“Tanto tuonò che piovve”, viene da dire pensando allo sciopero dei giornalisti promosso dal sindacato Usigrai.
Nella solitaria corsa a scontentare tutti, questo vertice Rai ha messo a segno un colpo decisivo: è riuscito a mobilitare contro di sé i circa duemila giornalisti dell’azienda, che hanno a capo un neosegretario che da tempo sollecita il confronto per il bene della Rai, non solo della categoria che rappresenta.
Ma anche gli altri sindacati sono sul piede di guerra. A questo si aggiunga l’atteggiamento del consigliere di amministrazione che rappresenta i lavoratori, eletto con maggioranza bulgara, e che esprime ad ogni seduta, il forte disagio del popolo Rai. Che fino ad ora ha visto solo tagli al prodotto e nessun intervento sui mille sprechi che continuano a tenere troppi dipendenti fuori dalla produzione, a vantaggio di risorse esterne.

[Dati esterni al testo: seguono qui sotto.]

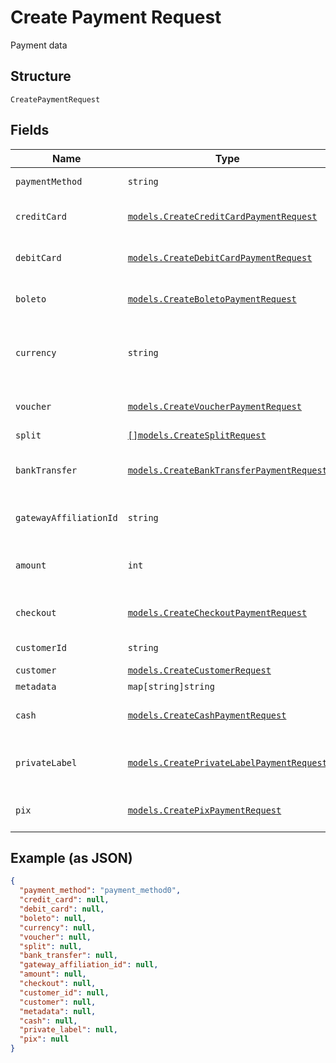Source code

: 
# Create Payment Request

Payment data

## Structure

`CreatePaymentRequest`

## Fields

| Name | Type | Tags | Description |
|  --- | --- | --- | --- |
| `paymentMethod` | `string` | Required | Payment method |
| `creditCard` | [`models.CreateCreditCardPaymentRequest`](../../doc/models/create-credit-card-payment-request.md) | Optional | Settings for credit card payment |
| `debitCard` | [`models.CreateDebitCardPaymentRequest`](../../doc/models/create-debit-card-payment-request.md) | Optional | Settings for debit card payment |
| `boleto` | [`models.CreateBoletoPaymentRequest`](../../doc/models/create-boleto-payment-request.md) | Optional | Settings for boleto payment |
| `currency` | `string` | Optional | Currency. Must be informed using 3 characters |
| `voucher` | [`models.CreateVoucherPaymentRequest`](../../doc/models/create-voucher-payment-request.md) | Optional | Settings for voucher payment |
| `split` | [`[]models.CreateSplitRequest`](../../doc/models/create-split-request.md) | Optional | Splits |
| `bankTransfer` | [`models.CreateBankTransferPaymentRequest`](../../doc/models/create-bank-transfer-payment-request.md) | Optional | Settings for bank transfer payment |
| `gatewayAffiliationId` | `string` | Optional | Gateway affiliation code |
| `amount` | `int` | Optional | The amount of the payment, in cents |
| `checkout` | [`models.CreateCheckoutPaymentRequest`](../../doc/models/create-checkout-payment-request.md) | Optional | Settings for checkout payment |
| `customerId` | `string` | Optional | Customer Id |
| `customer` | [`models.CreateCustomerRequest`](../../doc/models/create-customer-request.md) | Optional | Customer |
| `metadata` | `map[string]string` | Optional | Metadata |
| `cash` | [`models.CreateCashPaymentRequest`](../../doc/models/create-cash-payment-request.md) | Optional | Settings for cash payment |
| `privateLabel` | [`models.CreatePrivateLabelPaymentRequest`](../../doc/models/create-private-label-payment-request.md) | Optional | Settings for private label payment |
| `pix` | [`models.CreatePixPaymentRequest`](../../doc/models/create-pix-payment-request.md) | Optional | Settings for pix payment |

## Example (as JSON)

```json
{
  "payment_method": "payment_method0",
  "credit_card": null,
  "debit_card": null,
  "boleto": null,
  "currency": null,
  "voucher": null,
  "split": null,
  "bank_transfer": null,
  "gateway_affiliation_id": null,
  "amount": null,
  "checkout": null,
  "customer_id": null,
  "customer": null,
  "metadata": null,
  "cash": null,
  "private_label": null,
  "pix": null
}
```

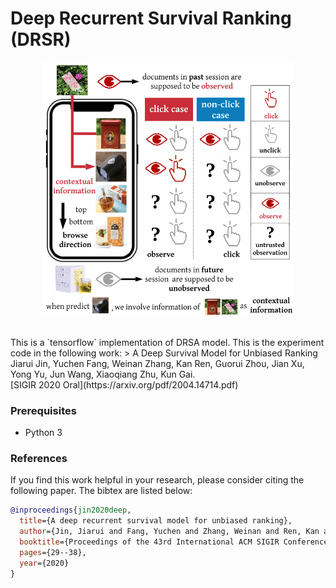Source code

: 
# Deep Recurrent Survival Ranking (DRSR)
<p align="center">
  <img src="image/drsr.png" width="400">
  <br />
  <br />
</p>
This is a `tensorflow` implementation of DRSA model. This is the experiment code in the following work:
> A Deep Survival Model for Unbiased Ranking </br>
Jiarui Jin, Yuchen Fang, Weinan Zhang, Kan Ren, Guorui Zhou, Jian Xu, Yong Yu, Jun Wang, Xiaoqiang Zhu, Kun Gai. </br>
[SIGIR 2020 Oral](https://arxiv.org/pdf/2004.14714.pdf)

### Prerequisites
- Python 3

### References
If you find this work helpful in your research, please consider citing the following paper. The bibtex are listed below:
```bibtex
@inproceedings{jin2020deep,
  title={A deep recurrent survival model for unbiased ranking},
  author={Jin, Jiarui and Fang, Yuchen and Zhang, Weinan and Ren, Kan and Zhou, Guorui and Xu, Jian and Yu, Yong and Wang, Jun and Zhu, Xiaoqiang and Gai, Kun},
  booktitle={Proceedings of the 43rd International ACM SIGIR Conference on Research and Development in Information Retrieval},
  pages={29--38},
  year={2020}
}
```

Al di là degli elementi caratteriali, che pure contano, l’attuale gestione della Rai mostra tutti i limiti di una legge, quella voluta da Renzi, che di fatto affida al governo la gestione aziendale, e non la vincola a nessun programma, a nessun piano editoriale che ne definisca con chiarezza i doveri nei confronti del pubblico.
Lo ha detto con chiarezza anche Giovanni Minoli in un recente intervista.
Rendere chiari gli obiettivi del servizio pubblico sarebbe un elemento imprescindibile per orientare le scelte e ricollocare la Rai al centro del sistema radiotelevisivo.
Un passaggio logico e di buon senso che tuttavia non si riuscirà a compiere se non mettendo mano ad una riforma radicale che separi la gestione dal controllo come prevede quella del nostro Federico Fornaro capogruppo in commissione di vigilanza.
Per questo sollecitiamo i presidenti dei due rami del parlamento a mettere in cantiere la riforma della Rai, per far sì che diventi un utile strumento di crescita del paese, soprattutto in questo momento difficile, e non un teatro di scontro con i lavoratori, senza un progetto socialmente utile.